Available records:
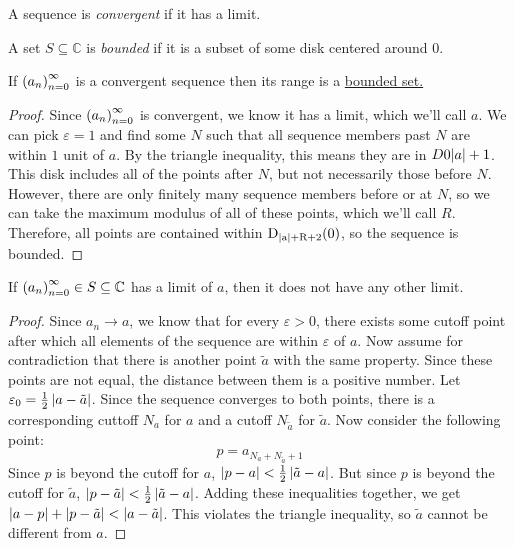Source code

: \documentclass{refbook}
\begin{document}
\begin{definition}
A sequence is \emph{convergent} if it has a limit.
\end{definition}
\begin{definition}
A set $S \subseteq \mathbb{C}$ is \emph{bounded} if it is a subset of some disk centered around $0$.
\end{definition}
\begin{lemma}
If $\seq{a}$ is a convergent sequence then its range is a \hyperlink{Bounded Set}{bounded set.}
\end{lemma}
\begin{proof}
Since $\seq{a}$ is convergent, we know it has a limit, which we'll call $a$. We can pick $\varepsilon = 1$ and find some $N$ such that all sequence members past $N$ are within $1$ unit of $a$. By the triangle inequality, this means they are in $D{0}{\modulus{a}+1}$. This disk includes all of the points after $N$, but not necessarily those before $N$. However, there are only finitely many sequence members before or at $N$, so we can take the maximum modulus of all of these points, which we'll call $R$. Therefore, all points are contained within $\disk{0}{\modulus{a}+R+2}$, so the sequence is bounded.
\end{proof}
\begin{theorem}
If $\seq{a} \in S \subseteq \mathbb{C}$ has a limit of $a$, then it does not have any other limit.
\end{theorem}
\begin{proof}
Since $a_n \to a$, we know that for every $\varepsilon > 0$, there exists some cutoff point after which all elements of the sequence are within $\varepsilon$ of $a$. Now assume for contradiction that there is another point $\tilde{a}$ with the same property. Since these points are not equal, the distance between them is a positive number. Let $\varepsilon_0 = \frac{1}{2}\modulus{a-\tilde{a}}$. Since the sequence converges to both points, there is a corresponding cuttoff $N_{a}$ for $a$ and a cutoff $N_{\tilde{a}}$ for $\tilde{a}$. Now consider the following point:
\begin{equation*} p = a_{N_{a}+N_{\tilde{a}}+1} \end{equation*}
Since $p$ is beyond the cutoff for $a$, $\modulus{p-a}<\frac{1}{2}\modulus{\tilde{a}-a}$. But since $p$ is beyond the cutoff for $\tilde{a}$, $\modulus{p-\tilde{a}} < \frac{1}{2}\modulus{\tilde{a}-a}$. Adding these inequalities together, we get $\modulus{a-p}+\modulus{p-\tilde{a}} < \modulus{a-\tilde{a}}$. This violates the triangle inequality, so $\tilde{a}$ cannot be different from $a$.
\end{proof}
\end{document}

--

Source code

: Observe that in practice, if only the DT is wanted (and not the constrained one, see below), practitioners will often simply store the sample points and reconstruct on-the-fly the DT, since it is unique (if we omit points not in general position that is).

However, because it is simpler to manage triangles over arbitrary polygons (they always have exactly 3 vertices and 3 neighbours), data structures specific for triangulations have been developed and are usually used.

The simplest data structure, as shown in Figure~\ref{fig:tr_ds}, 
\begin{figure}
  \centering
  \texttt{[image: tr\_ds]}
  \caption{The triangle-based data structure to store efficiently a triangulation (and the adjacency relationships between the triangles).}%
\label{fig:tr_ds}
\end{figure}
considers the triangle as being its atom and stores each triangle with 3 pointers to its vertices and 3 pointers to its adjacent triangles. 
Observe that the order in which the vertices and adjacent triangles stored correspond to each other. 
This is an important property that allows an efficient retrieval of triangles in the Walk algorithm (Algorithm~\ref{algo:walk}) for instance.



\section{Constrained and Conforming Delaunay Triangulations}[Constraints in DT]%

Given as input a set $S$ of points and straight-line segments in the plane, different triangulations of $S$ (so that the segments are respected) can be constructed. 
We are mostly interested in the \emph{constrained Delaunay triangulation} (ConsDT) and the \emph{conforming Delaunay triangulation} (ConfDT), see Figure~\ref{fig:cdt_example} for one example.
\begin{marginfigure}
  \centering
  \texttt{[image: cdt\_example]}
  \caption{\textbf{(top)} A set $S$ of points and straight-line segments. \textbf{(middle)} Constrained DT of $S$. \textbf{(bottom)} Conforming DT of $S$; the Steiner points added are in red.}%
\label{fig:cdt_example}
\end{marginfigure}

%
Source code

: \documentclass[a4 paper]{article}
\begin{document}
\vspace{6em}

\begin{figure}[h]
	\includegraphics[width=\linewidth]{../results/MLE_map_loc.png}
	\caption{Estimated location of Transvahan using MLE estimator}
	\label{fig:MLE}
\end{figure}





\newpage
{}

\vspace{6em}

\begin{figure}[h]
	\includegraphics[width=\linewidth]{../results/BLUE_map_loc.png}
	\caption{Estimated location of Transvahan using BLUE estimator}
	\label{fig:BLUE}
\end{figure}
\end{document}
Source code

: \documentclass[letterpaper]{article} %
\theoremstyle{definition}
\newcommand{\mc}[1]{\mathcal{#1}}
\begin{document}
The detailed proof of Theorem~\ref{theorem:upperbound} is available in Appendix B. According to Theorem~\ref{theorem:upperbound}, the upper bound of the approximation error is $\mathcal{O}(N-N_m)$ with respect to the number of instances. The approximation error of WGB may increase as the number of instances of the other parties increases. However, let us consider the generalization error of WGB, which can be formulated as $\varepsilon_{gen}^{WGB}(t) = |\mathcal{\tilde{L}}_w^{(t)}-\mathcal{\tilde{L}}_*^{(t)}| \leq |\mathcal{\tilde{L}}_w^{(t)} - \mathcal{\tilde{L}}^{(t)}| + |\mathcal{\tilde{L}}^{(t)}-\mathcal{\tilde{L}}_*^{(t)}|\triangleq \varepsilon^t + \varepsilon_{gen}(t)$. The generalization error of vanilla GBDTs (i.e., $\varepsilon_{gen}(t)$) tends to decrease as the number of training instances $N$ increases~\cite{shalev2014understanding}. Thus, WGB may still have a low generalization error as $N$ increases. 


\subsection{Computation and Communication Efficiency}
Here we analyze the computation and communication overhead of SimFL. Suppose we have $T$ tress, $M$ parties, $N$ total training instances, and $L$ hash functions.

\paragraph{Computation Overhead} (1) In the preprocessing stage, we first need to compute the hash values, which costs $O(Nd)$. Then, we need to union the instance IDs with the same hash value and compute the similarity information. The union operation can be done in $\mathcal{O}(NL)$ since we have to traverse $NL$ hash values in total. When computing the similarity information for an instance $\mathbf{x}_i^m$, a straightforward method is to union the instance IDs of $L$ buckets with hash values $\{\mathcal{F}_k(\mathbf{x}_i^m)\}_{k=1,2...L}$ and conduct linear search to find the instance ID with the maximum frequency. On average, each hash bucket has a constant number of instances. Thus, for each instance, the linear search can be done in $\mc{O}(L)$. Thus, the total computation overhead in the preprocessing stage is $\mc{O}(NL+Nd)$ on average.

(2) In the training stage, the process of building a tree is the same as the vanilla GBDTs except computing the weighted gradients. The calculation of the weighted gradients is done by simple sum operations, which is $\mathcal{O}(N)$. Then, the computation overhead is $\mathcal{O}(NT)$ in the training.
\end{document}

What needs to be done: Provide only the number of lines within the material that contain the string "Estimated".

Written solution: 2